We can expect a massive PR campaign from the administration, corporations, and corporatist politicians featuring the same distortions, misrepresentations, and outright lies that were used to build public support for previous trade agreements that in the end turned out to strengthen corporate rights at the expense of democracy, jobs, working people, nature, and the new economy.
Typical is the newsletter Senator Wyden sent out justifying his decision to join with Republican corporatists to push through Fast Track authority. In his newsletter he claims that his Fast Track bill will require signatory nations to “adopt and maintain international labor standards” and “live up to international environmental agreements.” He neglects to mention that the TPP will significantly limit the ability of these same nations to set standards above the limited international standards. Nor does he mention it will require them to compensate transnational corporations for profits lost due to the imposition of higher standards.

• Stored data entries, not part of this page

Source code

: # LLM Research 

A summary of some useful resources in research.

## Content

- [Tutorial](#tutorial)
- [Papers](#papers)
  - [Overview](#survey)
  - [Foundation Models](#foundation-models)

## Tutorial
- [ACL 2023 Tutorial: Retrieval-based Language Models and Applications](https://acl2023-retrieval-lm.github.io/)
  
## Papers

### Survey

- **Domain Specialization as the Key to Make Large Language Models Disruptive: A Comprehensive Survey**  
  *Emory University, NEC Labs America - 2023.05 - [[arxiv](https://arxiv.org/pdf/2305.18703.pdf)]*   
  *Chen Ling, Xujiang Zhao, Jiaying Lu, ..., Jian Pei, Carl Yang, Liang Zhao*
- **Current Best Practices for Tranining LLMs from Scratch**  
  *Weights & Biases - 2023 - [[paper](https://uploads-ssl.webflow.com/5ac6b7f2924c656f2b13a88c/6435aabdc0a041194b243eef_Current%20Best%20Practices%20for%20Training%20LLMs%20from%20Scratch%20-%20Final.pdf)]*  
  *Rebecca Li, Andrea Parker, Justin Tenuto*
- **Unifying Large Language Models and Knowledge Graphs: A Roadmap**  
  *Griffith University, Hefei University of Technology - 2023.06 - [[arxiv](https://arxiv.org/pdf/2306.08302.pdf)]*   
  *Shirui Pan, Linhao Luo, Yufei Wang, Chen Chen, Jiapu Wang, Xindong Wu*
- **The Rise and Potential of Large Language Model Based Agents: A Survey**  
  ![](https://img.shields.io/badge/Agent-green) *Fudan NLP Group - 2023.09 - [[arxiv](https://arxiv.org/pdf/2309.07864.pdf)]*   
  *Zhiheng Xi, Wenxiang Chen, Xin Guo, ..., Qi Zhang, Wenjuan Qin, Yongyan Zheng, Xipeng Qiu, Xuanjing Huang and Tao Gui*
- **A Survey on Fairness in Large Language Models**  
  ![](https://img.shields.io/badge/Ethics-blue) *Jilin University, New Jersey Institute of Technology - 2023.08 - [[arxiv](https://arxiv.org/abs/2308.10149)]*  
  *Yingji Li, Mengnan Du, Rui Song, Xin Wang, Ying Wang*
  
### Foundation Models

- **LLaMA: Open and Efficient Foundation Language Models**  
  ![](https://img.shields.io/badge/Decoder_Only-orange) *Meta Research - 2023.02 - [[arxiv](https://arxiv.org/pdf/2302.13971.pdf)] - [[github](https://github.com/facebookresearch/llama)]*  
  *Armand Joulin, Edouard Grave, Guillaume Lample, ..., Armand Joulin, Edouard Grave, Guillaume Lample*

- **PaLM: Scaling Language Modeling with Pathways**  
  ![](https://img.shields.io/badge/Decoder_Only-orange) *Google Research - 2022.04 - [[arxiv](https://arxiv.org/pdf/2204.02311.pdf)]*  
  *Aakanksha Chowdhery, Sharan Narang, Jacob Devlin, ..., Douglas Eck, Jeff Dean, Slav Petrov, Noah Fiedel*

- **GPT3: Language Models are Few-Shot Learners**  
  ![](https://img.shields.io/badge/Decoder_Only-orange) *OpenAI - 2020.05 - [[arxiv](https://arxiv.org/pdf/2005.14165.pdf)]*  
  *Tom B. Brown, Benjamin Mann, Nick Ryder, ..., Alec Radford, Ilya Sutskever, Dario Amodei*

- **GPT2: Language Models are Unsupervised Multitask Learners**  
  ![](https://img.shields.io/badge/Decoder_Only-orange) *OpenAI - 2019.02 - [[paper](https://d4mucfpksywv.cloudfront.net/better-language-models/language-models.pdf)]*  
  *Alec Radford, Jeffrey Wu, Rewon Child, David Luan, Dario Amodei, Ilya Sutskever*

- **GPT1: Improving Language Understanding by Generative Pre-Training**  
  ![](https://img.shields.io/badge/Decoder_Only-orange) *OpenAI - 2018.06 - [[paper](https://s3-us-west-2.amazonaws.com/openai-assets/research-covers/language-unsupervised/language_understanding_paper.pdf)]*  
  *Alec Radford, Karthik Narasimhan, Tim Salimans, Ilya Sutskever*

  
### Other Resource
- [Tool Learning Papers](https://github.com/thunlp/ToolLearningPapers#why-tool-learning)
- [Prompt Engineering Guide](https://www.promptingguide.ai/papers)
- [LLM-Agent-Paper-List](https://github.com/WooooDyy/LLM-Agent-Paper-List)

Senator Wyden also assures us that his Fast Track bill “requires that no trade agreement can override U.S. law without congressional approval.” He fails to mention that even if the final TPP agreement does provide such provision, it doesn’t change the provision that gives corporations the right to sue governments for lost profits due to enforcement of such laws. The actual bill sponsored by Senator Wyden in fact requires that each of the provisions outlined in my article on the TPP leaked investment chapter be included in the final TPP pretty much as stated in the leaked draft investment chapter. (For more on this, read “A Trade Deal That Makes It Illegal to Favor Local Business? Newest Leak Shows TPP Would Do More Than That“, a recent article I wrote for YES! Magazine.)
I side with the unions that are putting politicians on notice. In the words of Marc Perrone, international president of the 1.3 million-member United Food and Commercial Workers International Union (UFCW),
“Let me be very clear, no elected official, regardless of political party, who is truly interested in making the economy better and fairer, can responsibly support the TPP. Simply put, this trade deal, like so many others, is bad for our workers, families, and shared future.
“In the end, while we may not be able to change every mind, we will remember those elected officials who stood with America’s workers by voting for jobs and against another destructive trade deal. More to the point, we join with the AFL-CIO and other unions that refuse to support any member of Congress that decides to put narrow self-interests above the interests of hard-working families.”